Input
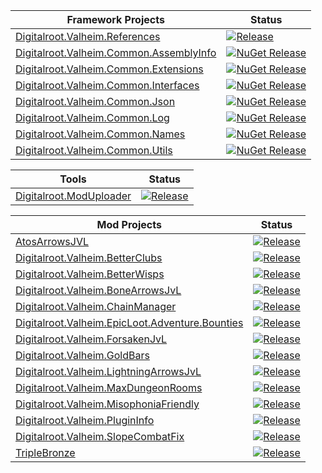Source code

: | Framework Projects | Status |
| ------------- | ------------- |
| [Digitalroot.Valheim.References](https://github.com/Digitalroot-Valheim/Digitalroot.Valheim.References) | [![Release](https://github.com/Digitalroot-Valheim/Digitalroot.Valheim.References/actions/workflows/release.yml/badge.svg)](https://github.com/Digitalroot-Valheim/Digitalroot.Valheim.References/actions/workflows/release.yml) |
| [Digitalroot.Valheim.Common.AssemblyInfo](https://github.com/Digitalroot-Valheim/Digitalroot.Valheim.Common.AssemblyInfo) | [![NuGet Release](https://github.com/Digitalroot-Valheim/Digitalroot.Valheim.Common.AssemblyInfo/actions/workflows/nuget.release.yml/badge.svg)](https://github.com/Digitalroot-Valheim/Digitalroot.Valheim.Common.AssemblyInfo/actions/workflows/nuget.release.yml) |
| [Digitalroot.Valheim.Common.Extensions](https://github.com/Digitalroot-Valheim/Digitalroot.Valheim.Common.Extensions) | [![NuGet Release](https://github.com/Digitalroot-Valheim/Digitalroot.Valheim.Common.Extensions/actions/workflows/nuget.release.yml/badge.svg)](https://github.com/Digitalroot-Valheim/Digitalroot.Valheim.Common.Extensions/actions/workflows/nuget.release.yml) |
| [Digitalroot.Valheim.Common.Interfaces](https://github.com/Digitalroot-Valheim/Digitalroot.Valheim.Common.Interfaces) | [![NuGet Release](https://github.com/Digitalroot-Valheim/Digitalroot.Valheim.Common.Interfaces/actions/workflows/nuget.release.yml/badge.svg)](https://github.com/Digitalroot-Valheim/Digitalroot.Valheim.Common.Interfaces/actions/workflows/nuget.release.yml) |
| [Digitalroot.Valheim.Common.Json](https://github.com/Digitalroot-Valheim/Digitalroot.Valheim.Common.Json) | [![NuGet Release](https://github.com/Digitalroot-Valheim/Digitalroot.Valheim.Common.Json/actions/workflows/nuget.release.yml/badge.svg)](https://github.com/Digitalroot-Valheim/Digitalroot.Valheim.Common.Json/actions/workflows/nuget.release.yml) |
| [Digitalroot.Valheim.Common.Log](https://github.com/Digitalroot-Valheim/Digitalroot.Valheim.Common.Log) | [![NuGet Release](https://github.com/Digitalroot-Valheim/Digitalroot.Valheim.Common.Log/actions/workflows/nuget.release.yml/badge.svg)](https://github.com/Digitalroot-Valheim/Digitalroot.Valheim.Common.Log/actions/workflows/nuget.release.yml) |
| [Digitalroot.Valheim.Common.Names](https://github.com/Digitalroot-Valheim/Digitalroot.Valheim.Common.Names) | [![NuGet Release](https://github.com/Digitalroot-Valheim/Digitalroot.Valheim.Common.Names/actions/workflows/nuget.release.yml/badge.svg)](https://github.com/Digitalroot-Valheim/Digitalroot.Valheim.Common.Names/actions/workflows/nuget.release.yml) |
| [Digitalroot.Valheim.Common.Utils](https://github.com/Digitalroot-Valheim/Digitalroot.Valheim.Common.Utils) | [![NuGet Release](https://github.com/Digitalroot-Valheim/Digitalroot.Valheim.Common.Utils/actions/workflows/nuget.release.yml/badge.svg)](https://github.com/Digitalroot-Valheim/Digitalroot.Valheim.Common.Utils/actions/workflows/nuget.release.yml) | 

| Tools | Status |
| ------------- | ------------- |
| [Digitalroot.ModUploader](https://github.com/Digitalroot-Valheim/Digitalroot.ModUploader) | [![Release](https://github.com/Digitalroot-Valheim/Digitalroot.ModUploader/actions/workflows/release.yml/badge.svg)](https://github.com/Digitalroot-Valheim/Digitalroot.ModUploader/actions/workflows/release.yml) |

| Mod Projects | Status |
| ------------- | ------------- |
| [AtosArrowsJVL](https://github.com/Digitalroot-Valheim/Atokal-AtosArrowsJVL) | [![Release](https://github.com/Digitalroot-Valheim/Atokal-AtosArrowsJVL/actions/workflows/nuget.release.yml/badge.svg)](https://github.com/Digitalroot-Valheim/Atokal-AtosArrowsJVL/actions/workflows/nuget.release.yml) |
| [Digitalroot.Valheim.BetterClubs](https://github.com/Digitalroot-Valheim/Digitalroot.Valheim.BetterClubs) | [![Release](https://github.com/Digitalroot-Valheim/Digitalroot.Valheim.BetterClubs/actions/workflows/release.yml/badge.svg)](https://github.com/Digitalroot-Valheim/Digitalroot.Valheim.BetterClubs/actions/workflows/release.yml) |
| [Digitalroot.Valheim.BetterWisps](https://github.com/Digitalroot-Valheim/Digitalroot.Valheim.BetterWisps) | [![Release](https://github.com/Digitalroot-Valheim/Digitalroot.Valheim.BetterWisps/actions/workflows/release.yml/badge.svg)](https://github.com/Digitalroot-Valheim/Digitalroot.Valheim.BetterWisps/actions/workflows/release.yml) |
| [Digitalroot.Valheim.BoneArrowsJvL](https://github.com/Digitalroot-Valheim/Digitalroot.Valheim.BoneArrowsJVL) | [![Release](https://github.com/Digitalroot-Valheim/Digitalroot.Valheim.BoneArrowsJVL/actions/workflows/release.yml/badge.svg)](https://github.com/Digitalroot-Valheim/Digitalroot.Valheim.BoneArrowsJVL/actions/workflows/release.yml) |
| [Digitalroot.Valheim.ChainManager](https://github.com/Digitalroot-Valheim/Digitalroot.Valheim.ChainManager) | [![Release](https://github.com/Digitalroot-Valheim/Digitalroot.Valheim.ChainManager/actions/workflows/release.yml/badge.svg)](https://github.com/Digitalroot-Valheim/Digitalroot.Valheim.ChainManager/actions/workflows/release.yml) |
| [Digitalroot.Valheim.EpicLoot.Adventure.Bounties](https://github.com/Digitalroot-Valheim/Digitalroot.Valheim.EpicLoot.Adventure.Bounties) | [![Release](https://github.com/Digitalroot-Valheim/Digitalroot.Valheim.EpicLoot.Adventure.Bounties/actions/workflows/release.yml/badge.svg)](https://github.com/Digitalroot-Valheim/Digitalroot.Valheim.EpicLoot.Adventure.Bounties/actions/workflows/release.yml) |
| [Digitalroot.Valheim.ForsakenJvL](https://github.com/Digitalroot-Valheim/Digitalroot.Valheim.ForsakenJVL) | [![Release](https://github.com/Digitalroot-Valheim/Digitalroot.Valheim.ForsakenJVL/actions/workflows/release.yml/badge.svg)](https://github.com/Digitalroot-Valheim/Digitalroot.Valheim.ForsakenJVL/actions/workflows/release.yml) |
| [Digitalroot.Valheim.GoldBars](https://github.com/Digitalroot-Valheim/Digitalroot.Valheim.GoldBars) | [![Release](https://github.com/Digitalroot-Valheim/Digitalroot.Valheim.GoldBars/actions/workflows/release.yml/badge.svg)](https://github.com/Digitalroot-Valheim/Digitalroot.Valheim.GoldBars/actions/workflows/release.yml) |
| [Digitalroot.Valheim.LightningArrowsJvL](https://github.com/Digitalroot-Valheim/Digitalroot.Valheim.LightningArrowsJVL) | [![Release](https://github.com/Digitalroot-Valheim/Digitalroot.Valheim.LightningArrowsJVL/actions/workflows/release.yml/badge.svg)](https://github.com/Digitalroot-Valheim/Digitalroot.Valheim.LightningArrowsJVL/actions/workflows/release.yml) |
| [Digitalroot.Valheim.MaxDungeonRooms](https://github.com/Digitalroot-Valheim/Digitalroot.Valheim.MaxDungeonRooms) | [![Release](https://github.com/Digitalroot-Valheim/Digitalroot.Valheim.MaxDungeonRooms/actions/workflows/release.yml/badge.svg)](https://github.com/Digitalroot-Valheim/Digitalroot.Valheim.MaxDungeonRooms/actions/workflows/release.yml) |
| [Digitalroot.Valheim.MisophoniaFriendly](https://github.com/Digitalroot-Valheim/Digitalroot.Valheim.MisophoniaFriendly) | [![Release](https://github.com/Digitalroot-Valheim/Digitalroot.Valheim.MisophoniaFriendly/actions/workflows/release.yml/badge.svg)](https://github.com/Digitalroot-Valheim/Digitalroot.Valheim.MisophoniaFriendly/actions/workflows/release.yml) |
| [Digitalroot.Valheim.PluginInfo](https://github.com/Digitalroot-Valheim/Digitalroot.Valheim.PluginInfo) | [![Release](https://github.com/Digitalroot-Valheim/Digitalroot.Valheim.PluginInfo/actions/workflows/nuget.release.yml/badge.svg)](https://github.com/Digitalroot-Valheim/Digitalroot.Valheim.PluginInfo/actions/workflows/nuget.release.yml) |
| [Digitalroot.Valheim.SlopeCombatFix](https://github.com/Digitalroot-Valheim/Digitalroot.Valheim.SlopeCombatFix) | [![Release](https://github.com/Digitalroot-Valheim/Digitalroot.Valheim.SlopeCombatFix/actions/workflows/release.yml/badge.svg)](https://github.com/Digitalroot-Valheim/Digitalroot.Valheim.SlopeCombatFix/actions/workflows/release.yml) |
| [TripleBronze](https://github.com/Digitalroot-Valheim/KaceCottam-TripleBronze) | [![Release](https://github.com/Digitalroot-Valheim/KaceCottam-TripleBronze/actions/workflows/release.yml/badge.svg)](https://github.com/Digitalroot-Valheim/KaceCottam-TripleBronze/actions/workflows/release.yml) |

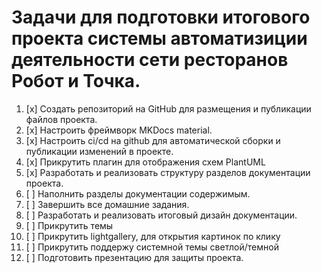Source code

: # Задачи для подготовки итогового проекта системы автоматизиции деятельности сети ресторанов Робот и Точка.

1. [x] Создать репозиторий на GitHub для размещения и публикации файлов проекта.
1. [x] Настроить фреймворк MKDocs material.
1. [x] Настроить ci/cd на github для автоматической сборки и публикации изменений в проекте.
1. [x] Прикрутить плагин для отображения схем PlantUML
1. [x] Разработать и реализовать структуру разделов документации проекта.
1. [ ] Наполнить разделы документации содержимым.
1. [ ] Завершить все домашние задания.
1. [ ] Разработать и реализовать итоговый дизайн документации. 
1. [ ] Прикрутить темы 
1. [ ] Прикрутить lightgallery, для открытия картинок по клику
1. [ ] Прикрутить поддержу системной темы светлой/темной
1. [ ] Подготовить презентацию для защиты проекта.


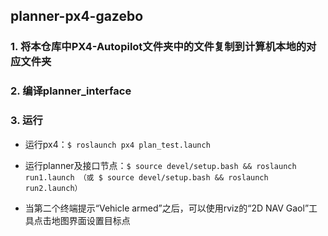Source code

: ## planner-px4-gazebo
### 1. 将本仓库中PX4-Autopilot文件夹中的文件复制到计算机本地的对应文件夹
### 2. 编译planner_interface
### 3. 运行

- 运行px4：`$ roslaunch px4 plan_test.launch`

- 运行planner及接口节点：`$ source devel/setup.bash && roslaunch run1.launch （或 $ source devel/setup.bash && roslaunch run2.launch）` 

- 当第二个终端提示“Vehicle armed”之后，可以使用rviz的“2D NAV Gaol”工具点击地图界面设置目标点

What to do
Print the lines above from the one with "Робот и Точка." through the one with "1. [ ] Прикрутить lightgallery, для", both included, exactly as written and nothing more.

Response area
: # Задачи для подготовки итогового проекта системы автоматизиции деятельности сети ресторанов Робот и Точка.

1. [x] Создать репозиторий на GitHub для размещения и публикации файлов проекта.
1. [x] Настроить фреймворк MKDocs material.
1. [x] Настроить ci/cd на github для автоматической сборки и публикации изменений в проекте.
1. [x] Прикрутить плагин для отображения схем PlantUML
1. [x] Разработать и реализовать структуру разделов документации проекта.
1. [ ] Наполнить разделы документации содержимым.
1. [ ] Завершить все домашние задания.
1. [ ] Разработать и реализовать итоговый дизайн документации. 
1. [ ] Прикрутить темы 
1. [ ] Прикрутить lightgallery, для открытия картинок по клику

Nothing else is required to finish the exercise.